Report how many lines in the records below contain the word "https". Nothing else belongs in the answer.
((
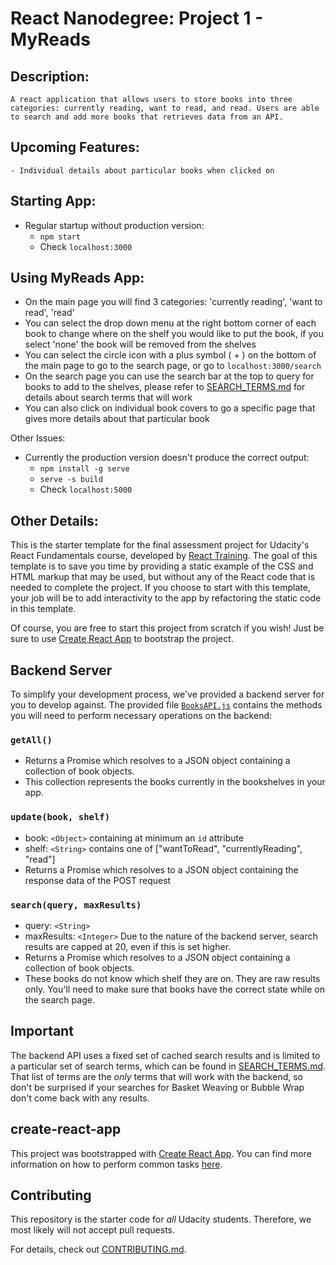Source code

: # React Nanodegree: Project 1 - MyReads

## Description:
	A react application that allows users to store books into three categories: currently reading, want to read, and read. Users are able to search and add more books that retrieves data from an API.

## Upcoming Features:
	- Individual details about particular books when clicked on

## Starting App:
- Regular startup without production version:
    - `npm start`
    - Check `localhost:3000`

## Using MyReads App:
- On the main page you will find 3 categories: 'currently reading', 'want to read', 'read'
- You can select the drop down menu at the right bottom corner of each book to change where on the shelf you would like to put the book, if you select 'none' the book will be removed from the shelves
- You can select the circle icon with a plus symbol ( + ) on the bottom of the main page to go to the search page, or go to `localhost:3000/search`
- On the search page you can use the search bar at the top to query for books to add to the shelves, please refer to [SEARCH_TERMS.md](SEARCH_TERMS.md) for details about search terms that will work
- You can also click on individual book covers to go a specific page that gives more details about that particular book

Other Issues:
- Currently the production version doesn't produce the correct output:
    - `npm install -g serve`
    - `serve -s build`
    - Check `localhost:5000`


## Other Details: 

This is the starter template for the final assessment project for Udacity's React Fundamentals course, developed by [React Training](https://reacttraining.com). The goal of this template is to save you time by providing a static example of the CSS and HTML markup that may be used, but without any of the React code that is needed to complete the project. If you choose to start with this template, your job will be to add interactivity to the app by refactoring the static code in this template.

Of course, you are free to start this project from scratch if you wish! Just be sure to use [Create React App](https://github.com/facebookincubator/create-react-app) to bootstrap the project.

## Backend Server

To simplify your development process, we've provided a backend server for you to develop against. The provided file [`BooksAPI.js`](src/BooksAPI.js) contains the methods you will need to perform necessary operations on the backend:

### `getAll()`
* Returns a Promise which resolves to a JSON object containing a collection of book objects.
* This collection represents the books currently in the bookshelves in your app.

### `update(book, shelf)`
* book: `<Object>` containing at minimum an `id` attribute
* shelf: `<String>` contains one of ["wantToRead", "currentlyReading", "read"]  
* Returns a Promise which resolves to a JSON object containing the response data of the POST request

### `search(query, maxResults)`
* query: `<String>`
* maxResults: `<Integer>` Due to the nature of the backend server, search results are capped at 20, even if this is set higher.
* Returns a Promise which resolves to a JSON object containing a collection of book objects.
* These books do not know which shelf they are on. They are raw results only. You'll need to make sure that books have the correct state while on the search page.

## Important
The backend API uses a fixed set of cached search results and is limited to a particular set of search terms, which can be found in [SEARCH_TERMS.md](SEARCH_TERMS.md). That list of terms are the _only_ terms that will work with the backend, so don't be surprised if your searches for Basket Weaving or Bubble Wrap don't come back with any results. 

## create-react-app

This project was bootstrapped with [Create React App](https://github.com/facebookincubator/create-react-app). You can find more information on how to perform common tasks [here](https://github.com/facebookincubator/create-react-app/blob/master/packages/react-scripts/template/README.md).

## Contributing

This repository is the starter code for _all_ Udacity students. Therefore, we most likely will not accept pull requests.

For details, check out [CONTRIBUTING.md](CONTRIBUTING.md).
))
**Exercise result**
3